Technology companies rely on innovative ideas to keep a competitive edge in the market place. The ability to generate intellectual property, for many companies, has a direct effect on their long term profitability. Computer simulation analysis has proven to be an ideal tool to investigate the feasibility of new ideas and concepts. Simulation analysis can give a good idea about the possibilities of a new concept, without the time and cost involved with building and testing prototypes. Knowing from the analysis what the product can do and how it is going to function is often sufficient to apply for a patent.

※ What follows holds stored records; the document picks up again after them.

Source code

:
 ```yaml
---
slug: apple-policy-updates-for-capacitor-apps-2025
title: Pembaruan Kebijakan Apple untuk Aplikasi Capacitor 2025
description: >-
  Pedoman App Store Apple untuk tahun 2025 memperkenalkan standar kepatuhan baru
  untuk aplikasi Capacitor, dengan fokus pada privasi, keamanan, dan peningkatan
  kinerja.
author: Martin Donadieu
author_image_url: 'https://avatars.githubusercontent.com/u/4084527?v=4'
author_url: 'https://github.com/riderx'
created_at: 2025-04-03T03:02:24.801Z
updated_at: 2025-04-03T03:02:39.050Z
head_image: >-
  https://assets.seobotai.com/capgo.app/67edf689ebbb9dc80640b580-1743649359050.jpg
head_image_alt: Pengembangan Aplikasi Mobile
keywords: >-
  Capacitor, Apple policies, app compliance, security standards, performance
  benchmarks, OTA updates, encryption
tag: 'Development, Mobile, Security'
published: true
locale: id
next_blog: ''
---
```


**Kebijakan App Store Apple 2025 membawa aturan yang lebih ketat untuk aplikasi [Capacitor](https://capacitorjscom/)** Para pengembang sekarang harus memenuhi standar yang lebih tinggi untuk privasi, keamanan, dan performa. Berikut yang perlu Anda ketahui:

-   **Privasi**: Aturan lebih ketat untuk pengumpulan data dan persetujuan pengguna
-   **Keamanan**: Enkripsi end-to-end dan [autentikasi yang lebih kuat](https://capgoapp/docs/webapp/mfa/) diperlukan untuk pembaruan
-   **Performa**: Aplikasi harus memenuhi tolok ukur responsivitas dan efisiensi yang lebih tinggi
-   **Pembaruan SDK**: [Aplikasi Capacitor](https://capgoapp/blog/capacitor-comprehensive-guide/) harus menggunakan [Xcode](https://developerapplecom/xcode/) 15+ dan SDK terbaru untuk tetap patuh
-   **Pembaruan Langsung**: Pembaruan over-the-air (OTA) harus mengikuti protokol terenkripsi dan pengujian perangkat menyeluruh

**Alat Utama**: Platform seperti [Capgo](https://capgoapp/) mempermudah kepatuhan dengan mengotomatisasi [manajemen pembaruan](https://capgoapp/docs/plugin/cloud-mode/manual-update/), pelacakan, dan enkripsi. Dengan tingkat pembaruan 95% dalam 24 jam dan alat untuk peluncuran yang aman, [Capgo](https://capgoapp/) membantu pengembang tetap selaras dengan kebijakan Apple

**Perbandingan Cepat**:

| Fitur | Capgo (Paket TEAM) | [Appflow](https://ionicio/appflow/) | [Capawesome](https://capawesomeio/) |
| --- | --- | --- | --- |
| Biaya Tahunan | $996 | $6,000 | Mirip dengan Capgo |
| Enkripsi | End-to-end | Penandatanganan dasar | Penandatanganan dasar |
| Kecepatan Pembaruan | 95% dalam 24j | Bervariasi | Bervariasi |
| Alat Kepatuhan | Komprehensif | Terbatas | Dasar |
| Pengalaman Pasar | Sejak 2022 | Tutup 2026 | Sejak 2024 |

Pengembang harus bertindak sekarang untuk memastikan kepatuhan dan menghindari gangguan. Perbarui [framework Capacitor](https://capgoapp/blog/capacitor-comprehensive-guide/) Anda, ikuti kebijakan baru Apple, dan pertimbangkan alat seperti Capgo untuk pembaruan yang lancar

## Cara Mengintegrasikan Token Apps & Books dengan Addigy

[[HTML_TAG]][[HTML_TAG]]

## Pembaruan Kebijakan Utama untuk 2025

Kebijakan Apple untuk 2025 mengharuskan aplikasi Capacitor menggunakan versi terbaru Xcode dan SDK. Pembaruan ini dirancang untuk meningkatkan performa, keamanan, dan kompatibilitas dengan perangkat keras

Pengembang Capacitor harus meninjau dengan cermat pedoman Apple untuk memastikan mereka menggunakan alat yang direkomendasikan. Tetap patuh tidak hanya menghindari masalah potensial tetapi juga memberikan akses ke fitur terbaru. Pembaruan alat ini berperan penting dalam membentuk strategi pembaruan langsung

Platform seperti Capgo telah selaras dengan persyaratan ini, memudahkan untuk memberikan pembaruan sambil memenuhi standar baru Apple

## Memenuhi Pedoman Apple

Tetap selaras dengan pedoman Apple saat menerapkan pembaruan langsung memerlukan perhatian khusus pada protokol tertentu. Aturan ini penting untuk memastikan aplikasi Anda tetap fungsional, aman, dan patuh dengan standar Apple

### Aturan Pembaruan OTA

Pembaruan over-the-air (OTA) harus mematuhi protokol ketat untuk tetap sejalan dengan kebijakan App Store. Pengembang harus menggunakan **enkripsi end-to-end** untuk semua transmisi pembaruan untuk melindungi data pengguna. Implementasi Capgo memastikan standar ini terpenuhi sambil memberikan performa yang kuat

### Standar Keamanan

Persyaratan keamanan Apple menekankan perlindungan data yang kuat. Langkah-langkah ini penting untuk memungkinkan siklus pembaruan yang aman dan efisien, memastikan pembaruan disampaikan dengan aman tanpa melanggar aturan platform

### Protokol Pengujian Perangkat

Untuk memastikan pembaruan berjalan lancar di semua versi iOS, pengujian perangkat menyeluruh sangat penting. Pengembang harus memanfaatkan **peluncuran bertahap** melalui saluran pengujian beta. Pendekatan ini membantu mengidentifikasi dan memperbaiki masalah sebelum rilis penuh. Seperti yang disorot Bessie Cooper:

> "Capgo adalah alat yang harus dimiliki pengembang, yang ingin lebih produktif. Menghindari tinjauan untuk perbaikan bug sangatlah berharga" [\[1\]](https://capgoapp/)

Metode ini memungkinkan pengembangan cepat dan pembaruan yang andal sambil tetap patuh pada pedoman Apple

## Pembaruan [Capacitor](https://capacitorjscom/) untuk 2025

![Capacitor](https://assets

In 1995 a study was conducted to conceptualize a device that could mitigate lower extremity injuries. Although lower extremity injuries are not life threatening, they are often very debilitating and require long periods of rehabilitation. It is believed that bracing the legs against the toe board, during a vehicle crash, is a major contributor to the injury mechanisms. Another contributor to the lower extremity injuries is leg interaction with the instrument panel.
The Seat Cushion Restraint System (SCRS) comprises an activated seat design that acts to eliminate the interaction between the lower extremities and the vehicle interior. It also reduces the interaction between the legs and the instrument panel by limiting the forward travel of the lower torso. It achieves this by inflating an airbag device in the front part of the seat cushion, during the early stages of a vehicle crash. This lifts the legs off the toe board, effectively eliminating the bracing force. It further restrains the lower torso as effective as a lap belt which reduces the interaction of the knees with the instrument panel.
Computer simulations helped to determine design parameters such as timing, raise height and loads. During the analysis phase the initial design concept underwent several changes that were vital to it working the way that was intended. The occupant simulation analysis showed a potential reduction of the lower extremity injury measures by as much as 80% for unbelted occupants. The work is fully described in SAE paper 960503. A world-wide patent application for the device was filed by Breed Technologies, Inc. in 1995 and a US patent was issued in 1997 under number 5,695,242.
This image shows the SCRS (on the right) in comparison to a conventional restraint system (on the left). The SCRS effectively lifts the feet off the toe board and limits the forward travel of the lower torso, reducing the interaction of the knees with the instrument panel.
The OSS was successfully implemented in the Jaguar XK8 of Model Year 2001 and has since found its way into several other platforms.